== Supplied material ==
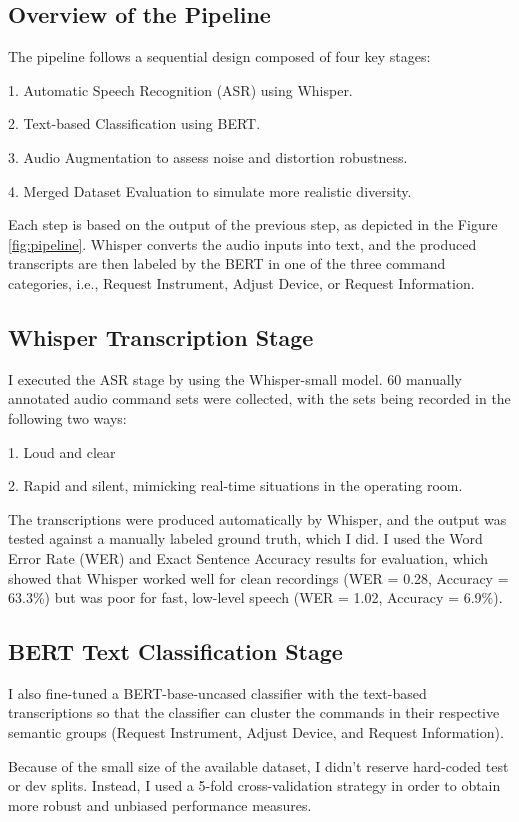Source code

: \documentclass[11pt,a4paper]{article}
\begin{document}
\subsection{Overview of the Pipeline}
The pipeline follows a sequential design composed of four key stages:

1. Automatic Speech Recognition (ASR) using Whisper.

2. Text-based Classification using BERT.

3. Audio Augmentation to assess noise and distortion robustness.

4. Merged Dataset Evaluation to simulate more realistic diversity.

Each step is based on the output of the previous step, as depicted in the Figure \ref{fig:pipeline}. Whisper converts the audio inputs into text, and the produced transcripts are then labeled by the BERT in one of the three command categories, i.e., Request Instrument, Adjust Device, or Request Information.


\subsection{Whisper Transcription Stage}

I executed the ASR stage by using the Whisper-small model.
60 manually annotated audio command sets were collected, with the sets being recorded in the following two ways:


1. Loud and clear


2. Rapid and silent, mimicking real-time situations in the operating room.

The transcriptions were produced automatically by Whisper, and the output was tested against a manually labeled ground truth, which I did. I used the Word Error Rate (WER) and Exact Sentence Accuracy results for evaluation, which showed that Whisper worked well for clean recordings (WER = 0.28, Accuracy = 63.3\%) but was poor for fast, low-level speech (WER = 1.02, Accuracy = 6.9\%).

\subsection{BERT Text Classification Stage}
I also fine-tuned a BERT-base-uncased classifier with the text-based transcriptions so that the classifier can cluster the commands in their respective semantic groups (Request Instrument, Adjust Device, and Request Information).

Because of the small size of the available dataset, I didn't reserve hard-coded test or dev splits. Instead, I used a 5-fold cross-validation strategy in order to obtain more robust and unbiased performance measures.
\end{document}
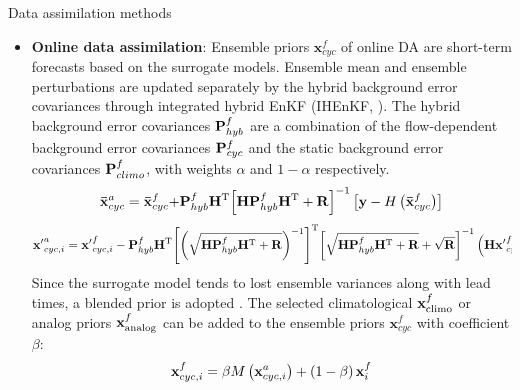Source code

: \documentclass[final]{beamer}
\newlength{\colwidth}
\begin{document}
\begin{frame}[t]
\begin{columns}[t]
\begin{column}{\colwidth}
\begin{block}{Data assimilation methods}
\begin{itemize}
    					\item \textbf{Online data assimilation}: Ensemble priors $\mathbf{x}_{cyc}^f$ of online DA  are short-term forecasts based on the surrogate models. Ensemble mean and ensemble perturbations are updated separately by the hybrid background error covariances through integrated hybrid EnKF (IHEnKF, \cite{lei_integrated_2021}). The hybrid background error covariances ${\bf{P}}_{hyb}^f$ are a combination of the flow-dependent background error covariances ${\bf{P}}_{cyc}^f$ and the static background error covariances ${\bf{P}}_{climo}^f$, with weights $\alpha$ and $1-\alpha$ respectively.
                         \begin{equation}
                            {\bf{\bar x}}_{cyc}^a = {\bf{\bar x}}_{cyc}^f{\rm{ + }}{\bf{P}}_{hyb}^f{{\bf{H}}^{\rm T}}{\left[ {{\bf{HP}}_{hyb}^f{{\bf{H}}^{\rm T}} + {\bf{R}}} \right]^{ - 1}}\left[ {{\bf{y}} - H\left( {{\bf{\bar x}}_{cyc}^f} \right)} \right]
                        \end{equation}
                        \begin{equation}
                            {\bf{x'}}_{cyc,i}^a = {\bf{x'}}_{cyc,i}^f - {\bf{P}}_{hyb}^f{{\bf{H}}^{\rm T}}{\left[ {{{\left( {\sqrt {{\bf{HP}}_{hyb}^f{{\bf{H}}^{\rm T}} + {\bf{R}}} } \right)}^{ - 1}}} \right]^{\rm T}}{\left[ {\sqrt {{\bf{HP}}_{hyb}^f{{\bf{H}}^{\rm T}} + {\bf{R}}}  + \sqrt {\bf{R}} } \right]^{ - 1}}\left( {{\bf{Hx'}}_{cyc,i}^f} \right)
                        \end{equation}
                        Since the surrogate model tends to lost ensemble variances along with lead times, a blended prior is adopted \parencite{perkins_reconstructing_2017}. The selected climatological $\mathbf{x}_{\rm{climo}}^f$ or analog priors $\mathbf{x}_{\rm{analog}}^f$ can be added to the ensemble priors $\mathbf{x}_{cyc}^f$ with coefficient $\beta$:
                        \begin{equation}
                            {\bf{x}}_{cyc,i}^f = \beta M\left( {{\bf{x}}_{cyc,i}^a} \right) + \left( {1 - \beta } \right){\bf{x}}_{i}^f
                        \end{equation}
    				\end{itemize}
    			\end{block}
       

\end{column}
\end{columns}
\end{frame}
\end{document}
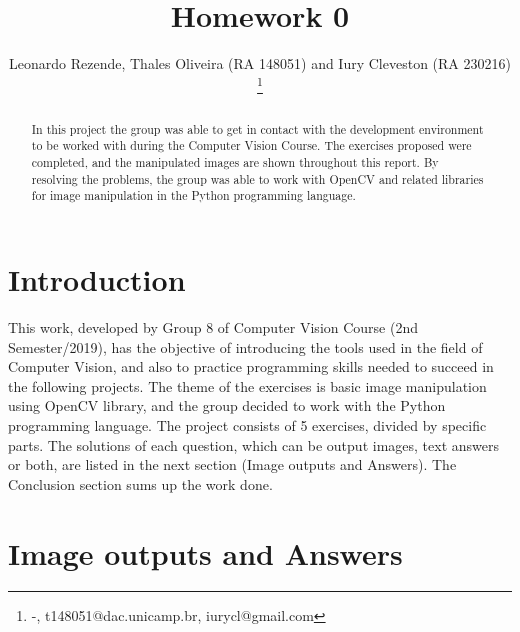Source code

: \documentclass[]{IEEEtran}
\begin{document}
  \title{Homework 0}
  \author{Leonardo Rezende, Thales Oliveira (RA 148051) and Iury Cleveston (RA 230216)
    \thanks{-, t148051@dac.unicamp.br, iurycl@gmail.com}
  }
  \maketitle
  
  \begin{abstract}
    In this project the group was able to get in contact with the development environment to be worked with during the Computer Vision Course. The exercises proposed were completed, and the manipulated images are shown throughout this report. By resolving the problems, the group was able to work with OpenCV and related libraries for image manipulation in the Python programming language.
  \end{abstract}
  
  \section{Introduction}
  
  This work, developed by Group 8 of Computer Vision Course (2nd Semester/2019), has the objective of introducing the tools used in the field of Computer Vision, and also to practice programming skills needed to succeed in the following projects. The theme of the exercises is basic image manipulation using OpenCV library, and the group decided to work with the Python programming language. The project consists of 5 exercises, divided by specific parts. The solutions of each question, which can be output images, text answers or both, are listed in the next section (Image outputs and Answers). The Conclusion section sums up the work done. 


  \section{Image outputs and Answers}
\end{document}
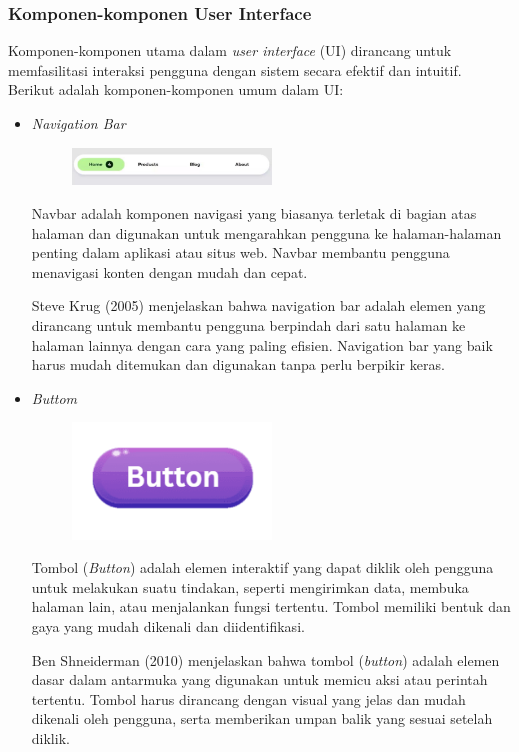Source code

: \documentclass[12pt]{article}
\begin{document}
\subsubsection{Komponen-komponen User Interface}
Komponen-komponen utama dalam \emph{user interface} (UI) dirancang untuk memfasilitasi interaksi pengguna dengan sistem secara efektif dan intuitif. Berikut adalah komponen-komponen umum dalam UI:
\begin{itemize}
\item \emph{Navigation Bar}
\begin{figure}[h] %
    \centering
    \includegraphics[width=0.5\textwidth]{asset/navbar.png }
\end{figure}
\par Navbar adalah komponen navigasi yang biasanya terletak di bagian atas halaman dan digunakan untuk mengarahkan pengguna ke halaman-halaman penting dalam aplikasi atau situs web. Navbar membantu pengguna menavigasi konten dengan mudah dan cepat.
\par Steve Krug  (2005) menjelaskan bahwa navigation bar adalah elemen yang dirancang untuk membantu pengguna berpindah dari satu halaman ke halaman lainnya dengan cara yang paling efisien. Navigation bar yang baik harus mudah ditemukan dan digunakan tanpa perlu berpikir keras.

\item \emph{Buttom}
\begin{figure}[h] %
    \centering
    \includegraphics[width=0.5\textwidth]{asset/button.png }
\end{figure}
\par Tombol (\emph{Button}) adalah elemen interaktif yang dapat diklik oleh pengguna untuk melakukan suatu tindakan, seperti mengirimkan data, membuka halaman lain, atau menjalankan fungsi tertentu. Tombol memiliki bentuk dan gaya yang mudah dikenali dan diidentifikasi.
\par Ben Shneiderman (2010) menjelaskan bahwa tombol (\emph{button}) adalah elemen dasar dalam antarmuka yang digunakan untuk memicu aksi atau perintah tertentu. Tombol harus dirancang dengan visual yang jelas dan mudah dikenali oleh pengguna, serta memberikan umpan balik yang sesuai setelah diklik.


\end{itemize}
\end{document}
===
Repeat each line of the listing word for word, from the first through the line that contains "3. Audio Augmentation". Any picture stays out.

Source code

: \documentclass[11pt,a4paper]{article}
\begin{document}
\subsection{Overview of the Pipeline}
The pipeline follows a sequential design composed of four key stages:

1. Automatic Speech Recognition (ASR) using Whisper.

2. Text-based Classification using BERT.

3. Audio Augmentation to assess noise and distortion robustness.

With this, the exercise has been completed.